猫がゲージの鍵を器用にあけてしまうんです。

我が家では猫を飼っている。彼女の名前はフィービー。雑種だけど気高い雌猫だ。彼女との出会いは2年前だった。友人の家で飼っている猫に赤ちゃんが産まれたから、もらってくれないかと頼まれたのだ。最後に残った一匹だけ、どうしても貰い手が見つからないからと。私は母に飼いたいと頼んでみたけれど、もともと動物があまり好きでない母は許してはくれなかった。それまでの私だったらそこで引き下がっていただろう。だけどその子猫に会ったとき、これは大げさでなく絶対に運命だと思った。友人宅からそのまま子猫を連れ帰ったが、当然母はそれを許さなかった。「戻してきなさい」と言う母に、私は自分の部屋に立てこもって反抗したのだ。母の言いつけを守らなかったのはそれが初めてだったかもしれない。結局、家族には迷惑をかけないこと、私が自分でちゃんと面倒を見ることを絶対条件に、家で飼うことを許してもらったのだった。

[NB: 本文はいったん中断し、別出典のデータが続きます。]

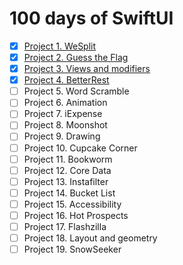 # 100 days of SwiftUI

- [x] [Project 1. WeSplit](https://github.com/apriakhin/100-days-of-swiftui/tree/project/project1%2Fwe-split)
- [x] [Project 2. Guess the Flag](https://github.com/apriakhin/100-days-of-swiftui/tree/project/project2%2Fguess-the-flag)
- [x] [Project 3. Views and modifiers](https://github.com/apriakhin/100-days-of-swiftui/tree/project/project3%2Fviews-and-modifiers)
- [x] [Project 4. BetterRest](https://github.com/apriakhin/100-days-of-swiftui/tree/project/project4%2Fbetter-rest)
- [ ] Project 5. Word Scramble
- [ ] Project 6. Animation
- [ ] Project 7. iExpense
- [ ] Project 8. Moonshot
- [ ] Project 9. Drawing
- [ ] Project 10. Cupcake Corner
- [ ] Project 11. Bookworm
- [ ] Project 12. Core Data
- [ ] Project 13. Instafilter
- [ ] Project 14. Bucket List
- [ ] Project 15. Accessibility
- [ ] Project 16. Hot Prospects
- [ ] Project 17. Flashzilla
- [ ] Project 18. Layout and geometry
- [ ] Project 19. SnowSeeker
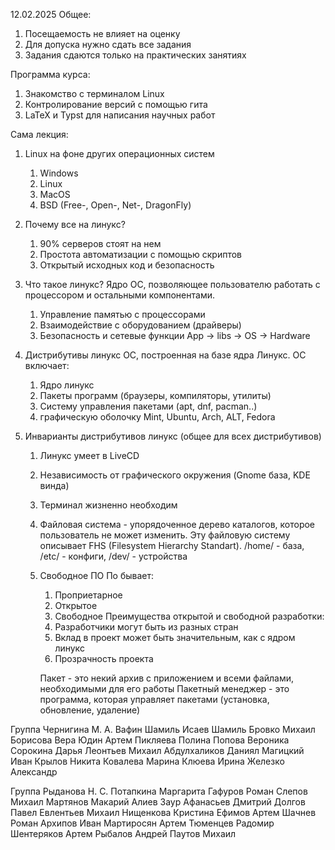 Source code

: 12.02.2025
Общее:
1) Посещаемость не влияет на оценку
2) Для допуска нужно сдать все задания 
3) Задания сдаются только на практических занятиях

Программа курса:
1) Знакомство с терминалом Linux
2) Контролирование версий с помощью гита 
3) LaTeX и Typst для написания научных работ 

Сама лекция: 
1) Linux на фоне других операционных систем
	1) Windows
	2) Linux
	3) MacOS
	4) BSD (Free-, Open-, Net-, DragonFly)
	
2) Почему все на линукс?
	1) 90% серверов стоят на нем 
	2) Простота автоматизации с помощью скриптов 
	3) Открытый исходных код и безопасность 
	
3) Что такое линукс? 
	Ядро ОС, позволяющее пользователю работать с процессором и остальными компонентами. 
	1) Управление памятью с процессорами 
	2) Взаимодействие с оборудованием (драйверы)
	3) Безопасность и сетевые функции 
	App -> libs -> OS -> Hardware
	
4) Дистрибутивы линукс
	ОС, построенная на базе ядра Линукс. ОС включает:
	1) Ядро линукс
	2) Пакеты программ (браузеры, компиляторы, утилиты)
	3) Систему управления пакетами (apt, dnf, pacman..)
	4) графическую оболочку 
	Mint, Ubuntu, Arch, ALT, Fedora

5) Инварианты дистрибутивов линукс (общее для всех дистрибутивов)
	1) Линукс умеет в LiveCD 
	2) Независимость от графического окружения (Gnome база, KDE винда)
	3) Терминал жизненно необходим 
	4) Файловая система - упорядоченное дерево каталогов, которое пользователь не может изменить. Эту файловую систему описывает FHS (Filesystem Hierarchy Standart). /home/ - база, /etc/ - конфиги, /dev/ - устройства
	5) Свободное ПО
		По бывает: 
		1) Проприетарное 
		2) Открытое
		3) Свободное
		Преимущества открытой и свободной разработки:
		1) Разработчики могут быть из разных стран 
		2) Вклад в проект может быть значительным, как с ядром линукс 
		3) Прозрачность проекта 
		
		Пакет - это некий архив с приложением и всеми файлами, необходимыми для его работы 
		Пакетный менеджер - это программа, которая управляет пакетами (установка, обновление, удаление)

Группа Чернигина М. А.
Вафин Шамиль
Исаев Шамиль
Бровко Михаил
Борисова Вера
Юдин Артем
Пикляева Полина 
Попова Вероника 
Сорокина Дарья 
Леонтьев Михаил 
Абдулхаликов Даниял 
Магицкий Иван 
Крылов Никита 
Ковалева Марина 
Клюева Ирина 
Железко Александр

Группа Рыданова Н. С.
Потапкина Маргарита 
Гафуров Роман
Слепов Михаил
Мартянов Макарий 
Алиев Заур
Афанасьев Дмитрий 
Долгов Павел 
Евлентьев Михаил 
Нищенкова Кристина 
Ефимов Артем
Шачнев Роман
Архипов Иван 
Мартиросян Артем
Тюменцев Радомир 
Шентеряков Артем
Рыбалов Андрей 
Паутов Михаил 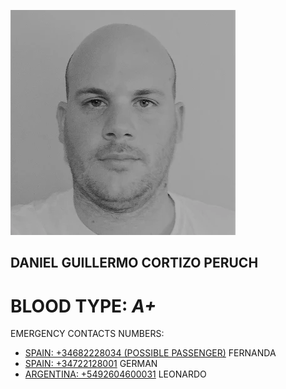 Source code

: [![Build Status](https://github.com/peladillas/Contact_info/blob/main/unnamed.webp)]()

## DANIEL GUILLERMO CORTIZO PERUCH

# BLOOD TYPE:  ***A+***

EMERGENCY CONTACTS NUMBERS:

- [SPAIN: +34682228034 (POSSIBLE PASSENGER)](+34682228034)  FERNANDA	
- [SPAIN: +34722128001]( +34722128001) GERMAN
- [ARGENTINA: +5492604600031](+5492604600031) LEONARDO











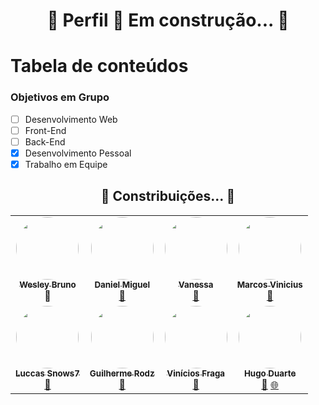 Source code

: <h1 align="center"> 
	🚧  Perfil 🚀 Em construção...  🚧
</h1>

Tabela de conteúdos
=================
<!--ts-->
  ### Objetivos em Grupo

- [ ] Desenvolvimento Web
- [ ] Front-End
- [ ] Back-End
- [x] Desenvolvimento Pessoal
- [x] Trabalho em Equipe
<!--te-->

<h2 align="center"> 
	🚀 Constribuições...  🚧
</h2>
<table>
  <tr>
    <td align="center"><a href="https://github.com/weskbru"><img style="border-radius: 50%;" src="https://avatars.githubusercontent.com/u/84283440?v=4" width="100px;" alt=""/><br /><sub><b>Wesley Bruno</b></sub></a><br /><a title="Desenvolvedor">🚀</a></td>
    <td align="center"><a href="https://github.com/daniel-miguel3003"><img style="border-radius: 50%;" src="https://avatars.githubusercontent.com/u/103386708?v=4" width="100px;" alt=""/><br /><sub><b>Daniel Miguel</b></sub></a><br /><a href="https://github.com/daniel-miguel3003" title="Desenvolvedor">🚀</a></td>
    <td align="center"><a href="https://github.com/Serpa153"><img style="border-radius: 50%;" src="https://avatars.githubusercontent.com/u/121724304?v=4" width="100px;" alt=""/><br /><sub><b>Vanessa</b></sub></a><br /><a href="https://github.com/Serpa153" title="Desenvolvedora">🚀</a></td>
    <td align="center"><a href="https://github.com/marcosviniciussb"><img style="border-radius: 50%;" src="https://avatars.githubusercontent.com/u/133262365?v=4" width="100px;" alt=""/><br /><sub><b>Marcos Vinicius</b></sub></a><br /><a href="https://github.com/marcosviniciussb" title="Desenvolvedor">🚀</a></td>
  </tr>
  <tr>
    <td align="center"><a href="https://github.com/Luccas-Snows7"><img style="border-radius: 50%;" src="https://avatars.githubusercontent.com/u/133277493?v=4" width="100px;" alt=""/><br /><sub><b>Luccas Snows7</b></sub></a><br /><a href="https://github.com/Luccas-Snows7" title="Desenvolvedor">🚀</a></td>
    <td align="center"><a href="https://rocketseat.com.br"><img style="border-radius: 50%;" src="https://avatars0.githubusercontent.com/u/10366880?s=460&u=59e93e1752e9d2ece4b7d8e129d60caba9c94207&v=4" width="100px;" alt=""/><br /><sub><b>Guilherme Rodz</b></sub></a><br /><a href="https://rocketseat.com.br/" title="Rocketseat">🚀</a></td>
    <td align="center"><a href="https://rocketseat.com.br"><img style="border-radius: 50%;" src="https://avatars2.githubusercontent.com/u/37725197?s=460&u=446439436524c37f66e41f35b607dbb70358d5e4&v=4" width="100px;" alt=""/><br /><sub><b>Vinícios Fraga</b></sub></a><br /><a href="https://rocketseat.com.br/" title="Rocketseat">🚀</a></td>
    <td align="center"><a href="https://rocketseat.com.br"><img style="border-radius: 50%;" src="https://avatars3.githubusercontent.com/u/26551306?s=460&u=18446655ccae6c2a29eb177a104ecf32f029aa3a&v=4" width="100px;" alt=""/><br /><sub><b>Hugo Duarte</b></sub></a><br /><a href="https://rocketseat.com.br/" title="Rocketseat">🚀</a>  <a href="https://blog.rocketseat.com.br/" title="Blog">🌐</a></td>
  </tr>
</table>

…そんな顛末を、今誰が信じるだろう。母はあんなことがあったのが嘘みたいに、フィービーに首ったけだ。フィービーもフィービーで、かつては自分の命を脅かした存在である母に、一番なついている。まあ、ご飯を与える回数も私より母の方が多いので仕方ないかもしれないけれど。

そんなフィービー、彼女のおうちにと購入したゲージの鍵を、最近器用に開けてしまうので困っている。寝る時はゲージで寝かしつけていたのだけど、脱走してすぐに母の布団に潜り込んでしまうのだ。よりにもよって母の布団に。母は母で、「フィービーったら困った子ねぇ」とちっとも困っていない嬉しそうな様子で話すので、私は「はぁそうですか」という感じだ。フィービーと二人きりになるたびに、「お前をこの家に連れてきたのは、この私だよ。お母さんはお前を戻そうとしたんだからね」と吹聴するのだが、フィービーはどこ吹く風、それでも夜になると母の布団に忍び込むのだった。